Tarım İl Müdürü olarak Hulusi Bey, yine arı hastası olan emekli pilot Çolak Binbaşı adlı Rifat Bey 1950'li yıllarda Amerika'dan örnek olarak arıcılık malzemeleri ve ana arı bile getirmiş.
Rifat Bey'in desteğiyle tavukçuluk malzemesi satılan Bekir Ağabey'in iş yerinde arıcılık malzemelerini kendilerince üretim yapmışlar bunun yanında petek ve ilaç satmışlar.
Bu işyerini komşu işyeri sahibi Ahmet Zekiler'e devretmişler. Hala bu işyeri Zekiler Ticaret altında bu işi yürütüyor, bunun yanında son günlerin modası olan şifalı bitkiler işine girdi. Eskiden burası arıcıların toplanma yeriydi.
1990'lı yılların başında İbrahim Kara emekli olup, Yunusemre arıcılığı açarak daha sonra arıcılık malzemeleri yanında tohum ve gübre işine girdi, şimdi de fidancılık işi de yapıyor.
1990'lı yılların sonunda Muzaffer Söğütkıran emekli olunca Arıcı Hasan Ekinci ile ortak olarak Uzman Arıcılığı açtı.
Halen arıcılık ürünleri satmayı sürdürüyor. şimdi arıcıların bazıları buraya takılır.
Bir kötü yönü var Hasan çayı kendi demliyor ve çok demli çay içenlerin toplanma yeri gibi oldu.
Bu arada arıcılık yapan şahıslarda var bir çırpıda aklıma gelenler...
Kendi çapında gezginci arıcılık yapan Necati Bey epey yaşlandı, işi bırakmış.
Sadrettin Yelbaşı arı sayısı çoktu. Dedelerinden kalma Kafkasya'dan gelme arıları vardı, ölünce oğlu Emekli polis memuru Nedim sağdan soldan ana arı getirip nesli bozdu ve halen işe devam ediyor.

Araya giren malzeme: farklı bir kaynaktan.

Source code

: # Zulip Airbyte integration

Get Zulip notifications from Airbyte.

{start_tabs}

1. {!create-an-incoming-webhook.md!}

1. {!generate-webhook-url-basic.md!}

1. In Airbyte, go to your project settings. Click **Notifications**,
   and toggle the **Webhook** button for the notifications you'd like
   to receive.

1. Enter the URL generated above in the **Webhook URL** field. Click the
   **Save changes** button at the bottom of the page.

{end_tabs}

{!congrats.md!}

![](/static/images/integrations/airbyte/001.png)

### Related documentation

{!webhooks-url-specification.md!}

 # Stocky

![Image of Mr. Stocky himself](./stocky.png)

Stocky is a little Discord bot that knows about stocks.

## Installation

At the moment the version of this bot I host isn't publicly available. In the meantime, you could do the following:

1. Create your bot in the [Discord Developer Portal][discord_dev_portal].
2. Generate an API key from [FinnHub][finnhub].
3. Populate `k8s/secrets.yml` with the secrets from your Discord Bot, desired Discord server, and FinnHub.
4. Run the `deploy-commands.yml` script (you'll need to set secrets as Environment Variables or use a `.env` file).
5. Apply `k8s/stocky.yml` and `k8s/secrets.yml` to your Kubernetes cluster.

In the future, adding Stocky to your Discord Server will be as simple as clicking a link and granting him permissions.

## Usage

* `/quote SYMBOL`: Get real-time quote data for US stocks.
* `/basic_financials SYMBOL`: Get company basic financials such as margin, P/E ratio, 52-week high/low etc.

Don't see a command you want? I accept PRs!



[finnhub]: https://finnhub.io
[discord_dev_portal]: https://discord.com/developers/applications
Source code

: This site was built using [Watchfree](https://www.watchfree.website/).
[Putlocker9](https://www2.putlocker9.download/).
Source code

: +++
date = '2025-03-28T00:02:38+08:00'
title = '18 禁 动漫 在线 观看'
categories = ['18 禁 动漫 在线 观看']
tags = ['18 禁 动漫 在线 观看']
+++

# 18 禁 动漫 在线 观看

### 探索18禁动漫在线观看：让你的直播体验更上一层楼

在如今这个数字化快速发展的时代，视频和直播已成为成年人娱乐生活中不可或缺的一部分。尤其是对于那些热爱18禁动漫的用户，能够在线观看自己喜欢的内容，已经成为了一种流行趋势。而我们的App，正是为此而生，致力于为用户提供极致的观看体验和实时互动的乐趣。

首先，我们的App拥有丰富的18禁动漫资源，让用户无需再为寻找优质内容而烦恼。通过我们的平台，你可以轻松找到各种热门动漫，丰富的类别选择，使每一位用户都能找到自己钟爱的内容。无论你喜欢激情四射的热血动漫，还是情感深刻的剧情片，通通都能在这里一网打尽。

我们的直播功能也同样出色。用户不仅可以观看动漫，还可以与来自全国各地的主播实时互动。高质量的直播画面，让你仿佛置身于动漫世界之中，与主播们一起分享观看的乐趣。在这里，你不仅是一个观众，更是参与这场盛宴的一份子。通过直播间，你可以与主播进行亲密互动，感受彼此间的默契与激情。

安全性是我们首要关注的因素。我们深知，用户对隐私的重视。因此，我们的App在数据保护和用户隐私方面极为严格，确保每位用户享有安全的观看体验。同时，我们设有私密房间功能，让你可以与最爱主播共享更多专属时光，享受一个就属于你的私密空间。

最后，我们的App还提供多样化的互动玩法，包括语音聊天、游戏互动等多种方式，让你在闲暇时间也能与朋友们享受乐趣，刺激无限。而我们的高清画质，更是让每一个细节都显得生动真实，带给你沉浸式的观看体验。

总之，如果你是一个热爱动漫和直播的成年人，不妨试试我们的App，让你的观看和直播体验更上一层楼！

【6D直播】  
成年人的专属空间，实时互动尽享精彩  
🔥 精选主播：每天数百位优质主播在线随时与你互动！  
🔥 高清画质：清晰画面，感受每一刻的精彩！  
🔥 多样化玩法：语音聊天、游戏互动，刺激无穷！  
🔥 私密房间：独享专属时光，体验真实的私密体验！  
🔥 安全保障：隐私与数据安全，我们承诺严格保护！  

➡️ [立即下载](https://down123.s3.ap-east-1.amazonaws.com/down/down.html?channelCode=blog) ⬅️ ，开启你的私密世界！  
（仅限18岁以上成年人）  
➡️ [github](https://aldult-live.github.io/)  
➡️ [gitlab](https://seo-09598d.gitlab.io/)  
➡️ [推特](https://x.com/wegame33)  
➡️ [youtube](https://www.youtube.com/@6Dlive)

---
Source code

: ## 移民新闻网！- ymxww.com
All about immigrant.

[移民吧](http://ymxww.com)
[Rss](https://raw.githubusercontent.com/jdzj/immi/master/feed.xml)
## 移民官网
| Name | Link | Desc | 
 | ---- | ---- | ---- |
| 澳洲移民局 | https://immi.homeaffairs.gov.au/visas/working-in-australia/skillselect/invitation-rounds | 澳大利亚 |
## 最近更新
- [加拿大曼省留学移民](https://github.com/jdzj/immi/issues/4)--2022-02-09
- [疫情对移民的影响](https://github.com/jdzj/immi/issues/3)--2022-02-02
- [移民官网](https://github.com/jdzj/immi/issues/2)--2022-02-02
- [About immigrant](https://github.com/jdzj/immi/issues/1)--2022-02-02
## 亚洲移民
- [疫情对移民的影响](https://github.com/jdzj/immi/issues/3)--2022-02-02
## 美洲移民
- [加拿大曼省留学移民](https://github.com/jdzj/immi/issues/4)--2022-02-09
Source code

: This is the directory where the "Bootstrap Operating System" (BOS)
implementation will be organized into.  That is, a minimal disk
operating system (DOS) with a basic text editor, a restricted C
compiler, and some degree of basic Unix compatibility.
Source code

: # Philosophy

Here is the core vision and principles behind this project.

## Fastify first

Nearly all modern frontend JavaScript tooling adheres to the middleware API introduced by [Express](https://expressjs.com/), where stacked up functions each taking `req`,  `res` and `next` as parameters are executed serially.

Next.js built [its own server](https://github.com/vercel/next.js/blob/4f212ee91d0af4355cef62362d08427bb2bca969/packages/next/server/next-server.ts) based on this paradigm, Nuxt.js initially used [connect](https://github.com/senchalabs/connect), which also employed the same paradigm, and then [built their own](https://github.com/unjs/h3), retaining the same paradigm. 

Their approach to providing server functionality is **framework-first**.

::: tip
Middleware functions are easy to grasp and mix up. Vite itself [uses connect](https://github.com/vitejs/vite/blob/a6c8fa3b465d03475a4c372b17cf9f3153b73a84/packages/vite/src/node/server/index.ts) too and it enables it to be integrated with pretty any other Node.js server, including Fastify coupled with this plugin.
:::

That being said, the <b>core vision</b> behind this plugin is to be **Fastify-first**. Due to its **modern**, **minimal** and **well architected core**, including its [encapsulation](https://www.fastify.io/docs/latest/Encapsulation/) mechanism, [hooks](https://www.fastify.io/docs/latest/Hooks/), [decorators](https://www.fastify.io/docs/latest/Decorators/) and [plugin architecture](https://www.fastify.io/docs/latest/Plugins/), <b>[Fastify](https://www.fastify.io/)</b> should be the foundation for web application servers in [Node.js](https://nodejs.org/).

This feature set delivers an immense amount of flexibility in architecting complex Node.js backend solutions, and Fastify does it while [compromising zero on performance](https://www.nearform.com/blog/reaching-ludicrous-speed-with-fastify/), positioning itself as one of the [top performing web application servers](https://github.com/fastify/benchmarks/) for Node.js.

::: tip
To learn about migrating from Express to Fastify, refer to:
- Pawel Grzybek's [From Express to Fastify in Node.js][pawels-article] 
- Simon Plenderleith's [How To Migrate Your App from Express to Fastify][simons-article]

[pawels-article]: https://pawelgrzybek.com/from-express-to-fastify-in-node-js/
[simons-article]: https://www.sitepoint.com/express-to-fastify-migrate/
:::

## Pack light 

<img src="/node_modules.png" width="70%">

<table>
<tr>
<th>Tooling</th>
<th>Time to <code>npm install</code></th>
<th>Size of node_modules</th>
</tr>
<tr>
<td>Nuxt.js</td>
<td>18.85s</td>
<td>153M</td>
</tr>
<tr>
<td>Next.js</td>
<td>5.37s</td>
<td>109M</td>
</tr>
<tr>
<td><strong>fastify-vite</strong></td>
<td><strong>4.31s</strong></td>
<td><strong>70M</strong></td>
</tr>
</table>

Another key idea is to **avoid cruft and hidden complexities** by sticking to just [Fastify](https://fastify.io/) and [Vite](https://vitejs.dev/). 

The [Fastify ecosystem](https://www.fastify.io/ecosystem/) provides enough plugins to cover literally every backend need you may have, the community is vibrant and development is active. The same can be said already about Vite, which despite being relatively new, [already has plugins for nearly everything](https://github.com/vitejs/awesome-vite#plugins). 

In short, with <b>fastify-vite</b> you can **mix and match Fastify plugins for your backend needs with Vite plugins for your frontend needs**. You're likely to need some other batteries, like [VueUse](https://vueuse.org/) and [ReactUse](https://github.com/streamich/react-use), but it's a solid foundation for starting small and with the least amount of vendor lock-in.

Bu arada eskiyle yeni arasında bağlantı kuran arı hastası Emekli Öğretmen Yalçın Toker...
Hasta dedim arıcılık yapmak için Eskişehir'in merkezinden dağ köyüne tayin istemiş ve halen arıcılığı eski öğretmenlik yaptığı köyde yürütüyor.
Arıcılığın gelişmesinde Ziraat Mühendisi Ekrem Karakaya 'yı unuttum sonra benim arıcılık ortağım oldu 1980'li yılların sonundan itibaren düzenli gezginci arıcılık yapmaya başladık.
Bu arada bize yardımlarını esirgemeyen eski arıcılardan Mustafa Genç'i de unutmayayım.
Adını unuttuğum bir çok arıcı var .
Şimdi ise öne çıkan bir şekilde Yusuf Gürbüz ve Halil Bilen ekibiyle zincirin halkası sürdürülüyor.
Öğrencim olan Eskişehir İli Arı Yetiştiricileri Birlik Başkanı Yusuf Çengel ve daha adını yazamadığım bir çok arıcı arkadaşlarla arıcılık sürdürülüyor.